Exercise instructions:
In the data below, work out how many lines include the string "診断結果の". Only the number should be given.

START Input data

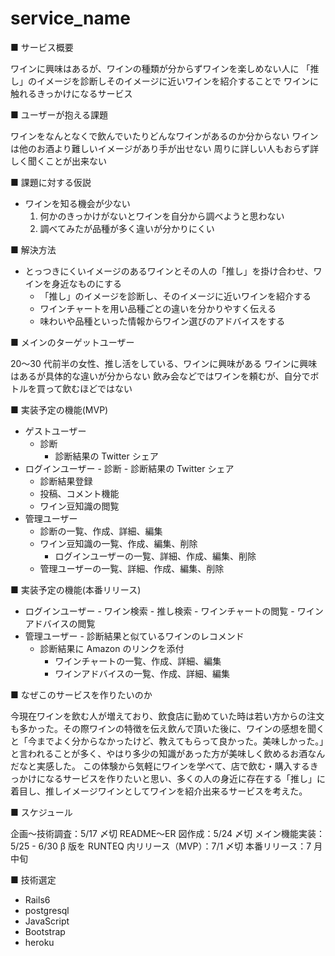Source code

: # service_name

■ サービス概要

ワインに興味はあるが、ワインの種類が分からずワインを楽しめない人に
「推し」のイメージを診断しそのイメージに近いワインを紹介することで
ワインに触れるきっかけになるサービス

■ ユーザーが抱える課題

ワインをなんとなくで飲んでいたりどんなワインがあるのか分からない
ワインは他のお酒より難しいイメージがあり手が出せない
周りに詳しい人もおらず詳しく聞くことが出来ない

■ 課題に対する仮説

- ワインを知る機会が少ない
  1. 何かのきっかけがないとワインを自分から調べようと思わない
  2. 調べてみたが品種が多く違いが分かりにくい

■ 解決方法

- とっつきにくいイメージのあるワインとその人の「推し」を掛け合わせ、ワインを身近なものにする
  - 「推し」のイメージを診断し、そのイメージに近いワインを紹介する
  - ワインチャートを用い品種ごとの違いを分かりやすく伝える
  - 味わいや品種といった情報からワイン選びのアドバイスをする

■ メインのターゲットユーザー

20〜30 代前半の女性、推し活をしている、ワインに興味がある
ワインに興味はあるが具体的な違いが分からない
飲み会などではワインを頼むが、自分でボトルを買って飲むほどではない

■ 実装予定の機能(MVP)

- ゲストユーザー
  - 診断
    - 診断結果の Twitter シェア
- ログインユーザー - 診断 - 診断結果の Twitter シェア
  - 診断結果登録
  - 投稿、コメント機能
  - ワイン豆知識の閲覧
- 管理ユーザー
  - 診断の一覧、作成、詳細、編集
  - ワイン豆知識の一覧、作成、編集、削除
    - ログインユーザーの一覧、詳細、作成、編集、削除
  - 管理ユーザーの一覧、詳細、作成、編集、削除

■ 実装予定の機能(本番リリース)

- ログインユーザー - ワイン検索 - 推し検索 - ワインチャートの閲覧 - ワインアドバイスの閲覧
- 管理ユーザー - 診断結果と似ているワインのレコメンド
  - 診断結果に Amazon のリンクを添付
    - ワインチャートの一覧、作成、詳細、編集
    - ワインアドバイスの一覧、作成、詳細、編集

■ なぜこのサービスを作りたいのか

今現在ワインを飲む人が増えており、飲食店に勤めていた時は若い方からの注文も多かった。その際ワインの特徴を伝え飲んで頂いた後に、ワインの感想を聞くと「今までよく分からなかったけど、教えてもらって良かった。美味しかった。」と言われることが多く、やはり多少の知識があった方が美味しく飲めるお酒なんだなと実感した。
この体験から気軽にワインを学べて、店で飲む・購入するきっかけになるサービスを作りたいと思い、多くの人の身近に存在する「推し」に着目し、推しイメージワインとしてワインを紹介出来るサービスを考えた。

■ スケジュール

企画〜技術調査：5/17 〆切
README〜ER 図作成：5/24 〆切
メイン機能実装：5/25 - 6/30
β 版を RUNTEQ 内リリース（MVP）：7/1 〆切
本番リリース：7 月中旬

■ 技術選定

- Rails6
- postgresql
- JavaScript
- Bootstrap
- heroku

END Input data

Answer below:
2